The Politics of Pedaling

It has been a crazy, kinds stressful week. It all started an email on Friday from USA Cycling regarding a UCI rule I hadn't even heard about until this year - 1.2.019. In short, it says that anyone holding an international racing license is forbidden to race in any non sanctioned events. Well, as a pro mtb racer, I have an international license, so I got one of those emails (Nick, as Cat 1/SS racer did not.) First reaction? What the hell? Second reaction - what is going to happen if I proceed with my schedule as planned? I then sat back and watched social media explode with comments. Some well worded, some dripping with anger and some sarcastic dismissals. All weekend was like that, since the email went out on Friday the 5th.

Then came Monday and the verbal warfare picked up. People had had the entire weekend to think about what they wanted to say and an entire weekend to stew in anger. I kept quiet, watching the riders and race promoters sparing with USA Cycling. I don't know the history of this sport or why so many quality races forgo USAC sanctioning. It's not my place to judge when I don't know the details. But I didn't like the silence on the part of UASC. A stop gap measure of domestic pro mtb license was offered and promptly shot down. After all, while many mtb riders are affected, its more then just the fat tire crowd. This time, roadies and CX racers are also invested in this issue. And they want a solution as well. Big name teams also joined the fray, firing huge salvos at the enforcement of this rule. USAC attempted to return fire, but the response wasn't well thought out and angered more then it appeased. All the while, Nick was telling me not to worry. I was trying not to, but it was hard not to. After all, my first race is one of the biggest non sanctioned events in the country and USAC would be watching.

Today, it appears the verbal push back has won a reprive - at least for this year. The rule will not be enforced until 2014 - to allow time to work out an acceptable enforcement strategy. Many riders are still not happy since this does not address the underlying issues - racers feel like the races they can do are being dictated by the USAC/UCI and race promoters feel like they are being bullied. All I know (which is a lot more then last Friday) is there is a lot of work to be done to satisfy all parties involve. Race promoters have some very good reasons why they want to remain grass roots. Riders want freedom and and well organized events - the the freedom to choose what races they want. USAC needs to help develop the sport. - not stifle it. And for mountain biking, that means high school racing and fun riding.

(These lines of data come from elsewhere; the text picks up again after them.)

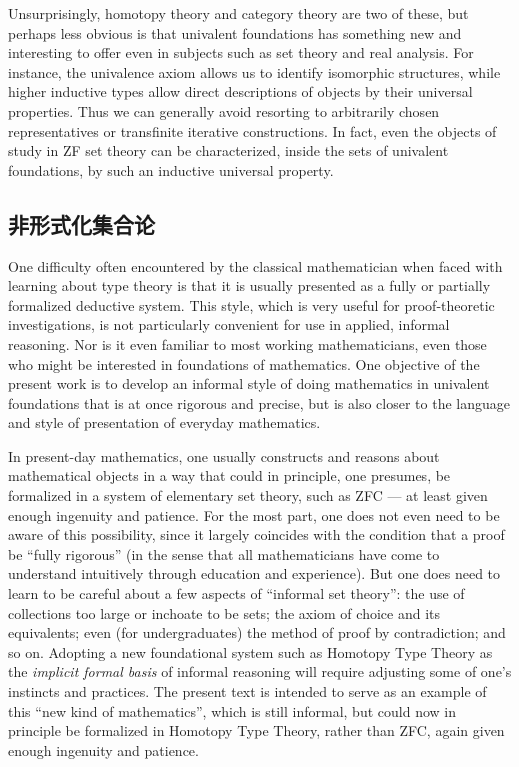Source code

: Unsurprisingly, homotopy theory and category theory are two of these, but perhaps less obvious is that univalent foundations has something new and interesting to offer even in subjects such as set theory and real analysis.
For instance, the univalence axiom allows us to identify isomorphic structures, while higher inductive types allow direct descriptions of objects by their universal properties.
Thus we can generally avoid resorting to arbitrarily chosen representatives or transfinite iterative constructions.
In fact, even the objects of study in ZF set theory can be characterized, inside the sets of univalent foundations, by such an inductive universal property.

%


\subsection*{非形式化集合论}

%
%
%
%
One difficulty often encountered by the classical mathematician when faced with learning about type theory is that it is usually presented as a fully or partially formalized deductive system.
This style, which is very useful for proof-theoretic investigations, is not particularly convenient for use in applied, informal reasoning.
Nor is it even familiar to most working mathematicians, even those who might be interested in foundations of mathematics.
One objective of the present work is to develop an informal style of doing mathematics in univalent foundations that is at once rigorous and precise, but is also closer to the language and style of presentation of everyday mathematics.

In present-day mathematics, one usually constructs and reasons about mathematical objects in a way that could in principle, one presumes, be formalized in a system of elementary set theory, such as ZFC --- at least given enough ingenuity and patience.
For the most part, one does not even need to be aware of this possibility, since it largely coincides with the condition that a proof be ``fully rigorous'' (in the sense that all mathematicians have come to understand intuitively through education and experience).
But one does need to learn to be careful about a few aspects of ``informal set theory'': the use of collections too large or inchoate to be sets; the axiom of choice and its equivalents; even (for undergraduates) the method of proof by contradiction; and so on.
Adopting a new foundational system such as Homotopy Type Theory as the \emph{implicit formal basis} of informal reasoning will require adjusting some of one's instincts and practices.
The present text is intended to serve as an example of this ``new kind of mathematics'', which is still informal, but could now in principle be formalized in Homotopy Type Theory, rather than ZFC, again given enough ingenuity and patience.

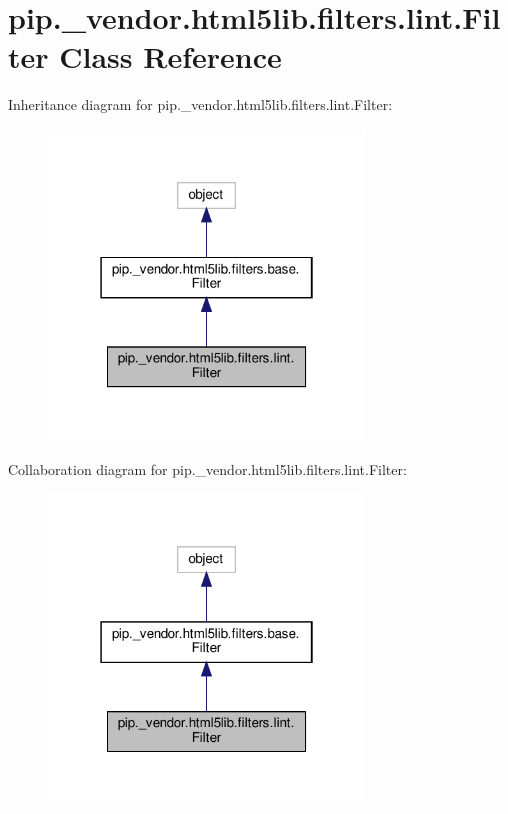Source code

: \hypertarget{classpip_1_1__vendor_1_1html5lib_1_1filters_1_1lint_1_1Filter}{}\section{pip.\+\_\+vendor.\+html5lib.\+filters.\+lint.\+Filter Class Reference}
\label{classpip_1_1__vendor_1_1html5lib_1_1filters_1_1lint_1_1Filter}


Inheritance diagram for pip.\+\_\+vendor.\+html5lib.\+filters.\+lint.\+Filter\+:
\nopagebreak
\begin{figure}[H]
\begin{center}
\leavevmode
\includegraphics[width=238pt]{classpip_1_1__vendor_1_1html5lib_1_1filters_1_1lint_1_1Filter__inherit__graph}
\end{center}
\end{figure}


Collaboration diagram for pip.\+\_\+vendor.\+html5lib.\+filters.\+lint.\+Filter\+:
\nopagebreak
\begin{figure}[H]
\begin{center}
\leavevmode
\includegraphics[width=238pt]{classpip_1_1__vendor_1_1html5lib_1_1filters_1_1lint_1_1Filter__coll__graph}
\end{center}
\end{figure}
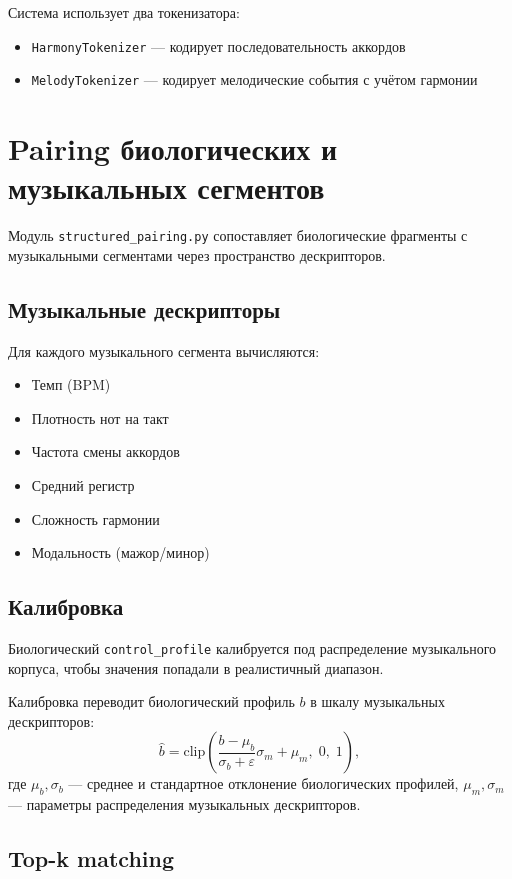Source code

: Система использует два токенизатора:
\begin{itemize}
\item \texttt{HarmonyTokenizer} — кодирует последовательность аккордов
\item \texttt{MelodyTokenizer} — кодирует мелодические события с учётом гармонии
\end{itemize}

\section{Pairing биологических и музыкальных сегментов}

Модуль \texttt{structured\_pairing.py} сопоставляет биологические фрагменты с музыкальными сегментами через пространство дескрипторов.

\subsection{Музыкальные дескрипторы}

Для каждого музыкального сегмента вычисляются:
\begin{itemize}
\item Темп (BPM)
\item Плотность нот на такт
\item Частота смены аккордов
\item Средний регистр
\item Сложность гармонии
\item Модальность (мажор/минор)
\end{itemize}

\subsection{Калибровка}

Биологический \texttt{control\_profile} калибруется под распределение музыкального корпуса, чтобы значения попадали в реалистичный диапазон.

Калибровка переводит биологический профиль \(b\) в шкалу музыкальных дескрипторов:
\begin{equation}
\hat{b} = \mathrm{clip}\left(
\frac{b - \mu_b}{\sigma_b + \varepsilon}\sigma_m + \mu_m,\;0,\;1
\right),
\end{equation}
где \(\mu_b, \sigma_b\) — среднее и стандартное отклонение биологических профилей, \(\mu_m, \sigma_m\) — параметры распределения музыкальных дескрипторов.

\subsection{Top-k matching}

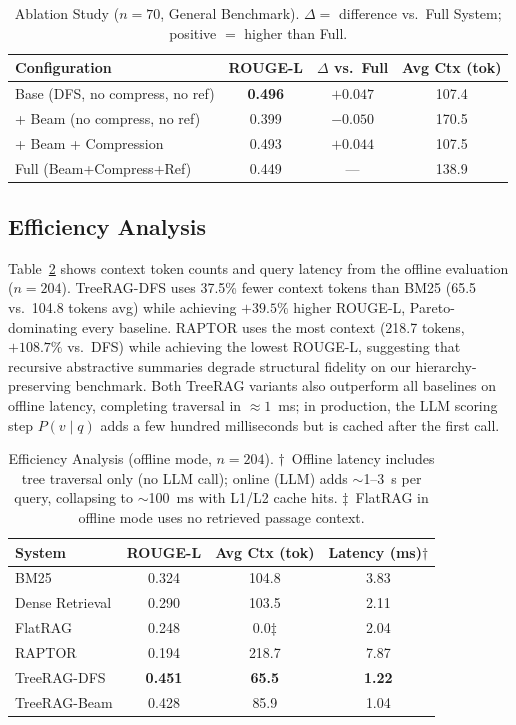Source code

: \documentclass[sigconf,review,anonymous]{acmart}
\begin{document}
\begin{table}[t]
\caption{Ablation Study ($n=70$, General Benchmark). $\Delta=$ difference vs.\
Full System; positive $=$ higher than Full.}
\label{tab:ablation}
\begin{tabular}{lccc}
\toprule
Configuration & ROUGE-L & $\Delta$ vs.\ Full & Avg Ctx (tok) \\
\midrule
Base (DFS, no compress, no ref) & \textbf{0.496} & $+0.047$ & 107.4 \\
+ Beam (no compress, no ref) & 0.399 & $-0.050$ & 170.5 \\
+ Beam + Compression & 0.493 & $+0.044$ & 107.5 \\
Full (Beam+Compress+Ref) & 0.449 & --- & 138.9 \\
\bottomrule
\end{tabular}
\end{table}

\subsection{Efficiency Analysis}
\label{sec:efficiency}
Table~\ref{tab:efficiency} shows context token counts and query latency from the
offline evaluation ($n=204$). TreeRAG-DFS uses 37.5\% fewer context tokens than
BM25 (65.5 vs.\ 104.8 tokens avg) while achieving $+39.5\%$ higher ROUGE-L,
Pareto-dominating every baseline. RAPTOR uses the most context (218.7 tokens,
$+108.7\%$ vs.\ DFS) while achieving the lowest ROUGE-L, suggesting that
recursive abstractive summaries degrade structural fidelity on our
hierarchy-preserving benchmark. Both TreeRAG variants also outperform all
baselines on offline latency, completing traversal in $\approx 1$~ms; in
production, the LLM scoring step $P(v\mid q)$ adds a few hundred milliseconds but
is cached after the first call.

\begin{table}[t]
\caption{Efficiency Analysis (offline mode, $n=204$). $\dagger$~Offline latency
includes tree traversal only (no LLM call); online (LLM) adds $\sim$1--3~s per
query, collapsing to $\sim$100~ms with L1/L2 cache hits. $\ddagger$~FlatRAG in
offline mode uses no retrieved passage context.}
\label{tab:efficiency}
\begin{tabular}{lccc}
\toprule
System & ROUGE-L & Avg Ctx (tok) & Latency (ms)$\dagger$ \\
\midrule
BM25 & 0.324 & 104.8 & 3.83 \\
Dense Retrieval & 0.290 & 103.5 & 2.11 \\
FlatRAG & 0.248 & 0.0$\ddagger$ & 2.04 \\
RAPTOR & 0.194 & 218.7 & 7.87 \\
TreeRAG-DFS & \textbf{0.451} & \textbf{65.5} & \textbf{1.22} \\
TreeRAG-Beam & 0.428 & 85.9 & 1.04 \\
\bottomrule
\end{tabular}
\end{table}
\end{document}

And I want to test myself against the best in my area of focus. That means a lot of unsanctioned events. This year, I only have one sanctioned event as a focus race! I worked hard to get my Pro upgrade and want to keep it. I want the ability to line up with Georgia or Rebecca or Pua. I might finish DFL in the Pro field at some races, but its the challenge I'm after. And next year, I will do what is necessary to be able to race events that sound fun and fit my lifestyle. I know I am not alone with that choice.